Nothing says summer vacation like coasting down the road on a bike, chasing butterflies on the way to a friend's house. Or taking off to find the pot of gold at the end of a poststorm rainbow, racing to get there before the colors fade. For a kid, a bike means freedom. But choosing a bike can be overwhelming for parents. What size? Knobby or street tires? Hand or coaster brakes? An inexpensive bike from a big-box merchant or a more expensive model from a specialty store? Here are some suggestions from experts on bicycles and safety, to simplify the process and get your child riding this summer.

Shop smart

Think about where your child will be riding. It can be tough to choose between a bike with gears and hand brakes and one with just one speed and coaster brakes. Some bikes are equipped with both. Jim Strang, owner of Spokes Etc., a bike store in northern Virginia, said parents are often concerned that if a child stops suddenly with hand brakes, he will flip over the handlebars. Kids learn quickly, though, and Strang said parents shouldn't be afraid of hand brakes.

"If the goal is to ride on a bike path with the family, with a little practice, gears are going to be helpful," he said. "But if it's just for riding around the neighborhood, the better option might be to not get gears, because it makes (riding) simpler." The same goes for style of tires. If your child will be on hiking trails or other dirt paths, a knobby tire will give better traction. But if it's mostly neighborhood riding, the standard street tire is fine, Strang said.

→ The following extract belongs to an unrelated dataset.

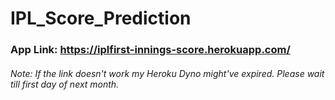 # IPL_Score_Prediction

### App Link: https://iplfirst-innings-score.herokuapp.com/

###### Note: If the link doesn't work my Heroku Dyno might've expired. Please wait till first day of next month.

Find the right fit. Choose the bike based on your child's size, not age. To check the fit, have her get on the bike. Her knee should be extended about 75 percent of the way when her foot is at the bottom of the pedal stroke, Strang said. "Typically when you have that, the child can't put their feet on the ground," he added. If your child is skittish, you can lower the seat until she becomes more comfortable and then gradually raise it to give her the proper pedal stroke.

Go lightweight. Whether shopping at a specialty store or a big-box merchant, get the lightest bike you can afford, Strang said. Avoid bikes with dual suspension, which can make them heavier. Inexpensive bikes that are not well-made can make riding more difficult and less enjoyable, and turn young riders off from the sport, Strang said. A high-quality used bike is a good alternative if cost is a concern.

Consider bypassing the training wheels. Bikes with training wheels teach children to pedal first, then how to balance. But balance bikes, which have become popular in the last three to five years, teach children to balance first and eliminate the reliance on training wheels. A balance bike has no pedals, so children push their feet on the ground to make the bike go, then use a footrest when coasting. Once a child has the balancing down, he can graduate to a bike with pedals. A balance bike at Spokes Etc. costs about $170.

Maintenance, operating tips

Check the tires weekly. Flat tires caused by under-inflation are the leading problem with bikes, according to Strang. Check the pressure weekly to make sure the air matches the pressure rating on the side of the tire. It's a good idea to have your own tire gauge and pump so you can check the tires at home.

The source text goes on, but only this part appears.